## TASK OBJECTIVE
Work out how many lines in the following entries contain the string "poids", and write only that number.

▬▬▬

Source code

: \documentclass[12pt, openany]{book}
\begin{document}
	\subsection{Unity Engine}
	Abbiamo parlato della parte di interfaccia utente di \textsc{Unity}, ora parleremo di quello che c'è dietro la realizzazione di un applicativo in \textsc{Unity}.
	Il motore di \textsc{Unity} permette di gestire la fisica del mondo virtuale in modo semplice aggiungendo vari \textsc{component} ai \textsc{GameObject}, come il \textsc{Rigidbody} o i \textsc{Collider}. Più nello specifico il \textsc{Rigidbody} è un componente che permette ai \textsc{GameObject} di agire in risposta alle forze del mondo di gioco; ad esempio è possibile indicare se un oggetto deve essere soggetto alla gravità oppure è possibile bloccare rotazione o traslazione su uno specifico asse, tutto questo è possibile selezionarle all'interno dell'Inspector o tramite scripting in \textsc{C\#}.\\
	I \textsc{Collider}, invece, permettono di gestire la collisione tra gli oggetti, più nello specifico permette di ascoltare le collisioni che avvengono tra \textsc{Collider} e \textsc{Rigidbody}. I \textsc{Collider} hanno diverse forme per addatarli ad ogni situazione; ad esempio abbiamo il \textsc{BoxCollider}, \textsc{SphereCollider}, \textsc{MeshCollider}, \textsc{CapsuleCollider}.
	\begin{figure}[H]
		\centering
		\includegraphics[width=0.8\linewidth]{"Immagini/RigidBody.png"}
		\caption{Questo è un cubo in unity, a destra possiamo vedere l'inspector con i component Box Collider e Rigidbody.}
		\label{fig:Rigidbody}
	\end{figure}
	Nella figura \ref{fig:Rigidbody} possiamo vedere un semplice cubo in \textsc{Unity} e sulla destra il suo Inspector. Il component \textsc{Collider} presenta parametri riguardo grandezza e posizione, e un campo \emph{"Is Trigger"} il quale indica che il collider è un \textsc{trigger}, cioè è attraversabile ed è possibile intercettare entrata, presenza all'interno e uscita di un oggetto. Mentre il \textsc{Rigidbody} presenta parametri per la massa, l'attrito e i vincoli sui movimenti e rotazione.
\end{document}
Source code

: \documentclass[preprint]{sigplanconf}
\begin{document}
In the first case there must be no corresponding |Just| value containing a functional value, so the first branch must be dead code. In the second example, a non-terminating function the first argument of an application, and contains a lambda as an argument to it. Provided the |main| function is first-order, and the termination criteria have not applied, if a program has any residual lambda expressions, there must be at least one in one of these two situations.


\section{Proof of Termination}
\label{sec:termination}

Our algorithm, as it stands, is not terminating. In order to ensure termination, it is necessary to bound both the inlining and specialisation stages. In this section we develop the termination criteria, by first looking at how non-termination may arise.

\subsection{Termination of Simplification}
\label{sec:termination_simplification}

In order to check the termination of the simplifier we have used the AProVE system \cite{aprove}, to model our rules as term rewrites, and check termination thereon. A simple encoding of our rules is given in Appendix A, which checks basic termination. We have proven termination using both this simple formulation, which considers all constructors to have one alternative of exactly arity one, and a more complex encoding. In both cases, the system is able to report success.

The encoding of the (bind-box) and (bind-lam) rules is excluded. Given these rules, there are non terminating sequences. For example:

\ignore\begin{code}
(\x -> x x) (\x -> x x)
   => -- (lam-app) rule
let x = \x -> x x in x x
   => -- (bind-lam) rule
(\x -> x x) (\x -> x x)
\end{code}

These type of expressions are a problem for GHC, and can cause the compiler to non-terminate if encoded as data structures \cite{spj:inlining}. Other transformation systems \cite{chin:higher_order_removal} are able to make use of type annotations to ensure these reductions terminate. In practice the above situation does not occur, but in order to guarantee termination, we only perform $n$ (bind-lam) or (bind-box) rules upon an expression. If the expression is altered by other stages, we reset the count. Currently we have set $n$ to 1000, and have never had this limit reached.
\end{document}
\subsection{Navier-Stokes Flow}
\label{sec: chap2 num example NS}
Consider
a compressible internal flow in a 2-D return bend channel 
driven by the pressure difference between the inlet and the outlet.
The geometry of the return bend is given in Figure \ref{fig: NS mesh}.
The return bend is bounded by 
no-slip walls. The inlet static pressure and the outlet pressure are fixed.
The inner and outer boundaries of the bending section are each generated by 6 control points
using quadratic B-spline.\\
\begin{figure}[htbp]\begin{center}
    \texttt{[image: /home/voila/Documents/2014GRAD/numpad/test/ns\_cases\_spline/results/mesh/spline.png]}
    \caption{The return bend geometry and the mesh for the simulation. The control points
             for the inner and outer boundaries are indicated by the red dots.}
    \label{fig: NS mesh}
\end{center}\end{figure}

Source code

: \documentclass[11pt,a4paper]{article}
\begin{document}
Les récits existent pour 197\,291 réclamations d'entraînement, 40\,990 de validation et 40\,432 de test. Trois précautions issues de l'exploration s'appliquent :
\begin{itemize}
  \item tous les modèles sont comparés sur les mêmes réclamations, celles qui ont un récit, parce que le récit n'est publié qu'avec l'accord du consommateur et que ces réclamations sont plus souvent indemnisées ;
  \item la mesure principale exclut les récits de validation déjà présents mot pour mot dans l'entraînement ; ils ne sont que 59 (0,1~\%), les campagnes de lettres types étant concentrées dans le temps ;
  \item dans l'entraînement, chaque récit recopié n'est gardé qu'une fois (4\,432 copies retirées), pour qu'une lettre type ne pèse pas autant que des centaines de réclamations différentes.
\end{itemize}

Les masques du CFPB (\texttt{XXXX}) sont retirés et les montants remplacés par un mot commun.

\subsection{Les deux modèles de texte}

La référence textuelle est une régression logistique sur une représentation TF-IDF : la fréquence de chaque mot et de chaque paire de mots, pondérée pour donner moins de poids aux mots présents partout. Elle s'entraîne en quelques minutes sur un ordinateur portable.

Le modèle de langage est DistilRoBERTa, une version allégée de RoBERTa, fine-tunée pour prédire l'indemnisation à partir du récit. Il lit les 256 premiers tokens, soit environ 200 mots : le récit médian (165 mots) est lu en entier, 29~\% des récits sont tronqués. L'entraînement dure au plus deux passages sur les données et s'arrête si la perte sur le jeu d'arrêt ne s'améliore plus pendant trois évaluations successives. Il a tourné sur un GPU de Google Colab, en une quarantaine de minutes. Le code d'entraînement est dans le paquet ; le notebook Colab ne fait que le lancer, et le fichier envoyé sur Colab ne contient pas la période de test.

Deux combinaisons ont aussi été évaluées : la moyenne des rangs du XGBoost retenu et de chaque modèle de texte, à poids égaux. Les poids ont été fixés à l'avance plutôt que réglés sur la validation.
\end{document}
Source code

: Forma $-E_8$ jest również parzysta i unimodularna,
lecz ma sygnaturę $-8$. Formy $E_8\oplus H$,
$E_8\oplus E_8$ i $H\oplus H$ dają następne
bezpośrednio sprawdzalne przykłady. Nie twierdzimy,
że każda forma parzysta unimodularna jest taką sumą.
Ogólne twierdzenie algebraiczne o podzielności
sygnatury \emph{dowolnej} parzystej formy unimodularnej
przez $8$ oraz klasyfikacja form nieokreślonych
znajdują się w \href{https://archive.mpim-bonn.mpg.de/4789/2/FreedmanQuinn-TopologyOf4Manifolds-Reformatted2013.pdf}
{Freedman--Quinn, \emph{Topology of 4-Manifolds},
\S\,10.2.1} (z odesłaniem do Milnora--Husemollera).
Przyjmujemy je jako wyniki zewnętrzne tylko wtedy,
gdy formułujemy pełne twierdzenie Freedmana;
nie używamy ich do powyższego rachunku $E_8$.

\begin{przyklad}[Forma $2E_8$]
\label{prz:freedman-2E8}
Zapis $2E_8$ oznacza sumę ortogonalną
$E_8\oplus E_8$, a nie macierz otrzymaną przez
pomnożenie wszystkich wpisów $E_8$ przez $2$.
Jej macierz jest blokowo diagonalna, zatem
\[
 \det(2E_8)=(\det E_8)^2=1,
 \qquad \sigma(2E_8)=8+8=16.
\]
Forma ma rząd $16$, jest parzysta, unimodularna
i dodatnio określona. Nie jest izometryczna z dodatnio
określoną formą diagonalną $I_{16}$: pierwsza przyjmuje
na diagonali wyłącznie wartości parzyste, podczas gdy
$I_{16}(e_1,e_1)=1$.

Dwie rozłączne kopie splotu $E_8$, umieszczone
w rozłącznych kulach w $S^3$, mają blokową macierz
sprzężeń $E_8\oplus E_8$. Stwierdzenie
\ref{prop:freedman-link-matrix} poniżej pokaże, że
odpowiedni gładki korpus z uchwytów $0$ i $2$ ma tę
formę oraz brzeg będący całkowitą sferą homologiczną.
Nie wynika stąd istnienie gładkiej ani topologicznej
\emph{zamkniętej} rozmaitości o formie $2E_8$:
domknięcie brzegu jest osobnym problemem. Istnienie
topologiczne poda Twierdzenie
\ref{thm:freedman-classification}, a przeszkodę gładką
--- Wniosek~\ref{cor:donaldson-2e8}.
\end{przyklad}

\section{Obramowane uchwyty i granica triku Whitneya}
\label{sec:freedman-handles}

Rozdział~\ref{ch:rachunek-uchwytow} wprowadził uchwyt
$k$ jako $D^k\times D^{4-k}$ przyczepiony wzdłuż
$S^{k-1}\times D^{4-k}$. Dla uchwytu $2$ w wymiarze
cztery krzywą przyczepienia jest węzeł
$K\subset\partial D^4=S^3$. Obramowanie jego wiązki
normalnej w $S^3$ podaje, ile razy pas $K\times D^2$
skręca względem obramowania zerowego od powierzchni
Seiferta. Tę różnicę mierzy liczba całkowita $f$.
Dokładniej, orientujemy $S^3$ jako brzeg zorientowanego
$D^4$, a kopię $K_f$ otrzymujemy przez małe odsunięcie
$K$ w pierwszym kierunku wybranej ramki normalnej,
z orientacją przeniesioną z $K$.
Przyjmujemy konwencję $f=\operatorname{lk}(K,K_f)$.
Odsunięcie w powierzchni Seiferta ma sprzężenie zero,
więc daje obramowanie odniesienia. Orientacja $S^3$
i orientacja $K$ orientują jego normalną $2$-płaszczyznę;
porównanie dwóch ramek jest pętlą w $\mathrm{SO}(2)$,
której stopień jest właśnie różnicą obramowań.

▬▬▬

## SOLUTION TO THIS TASK
2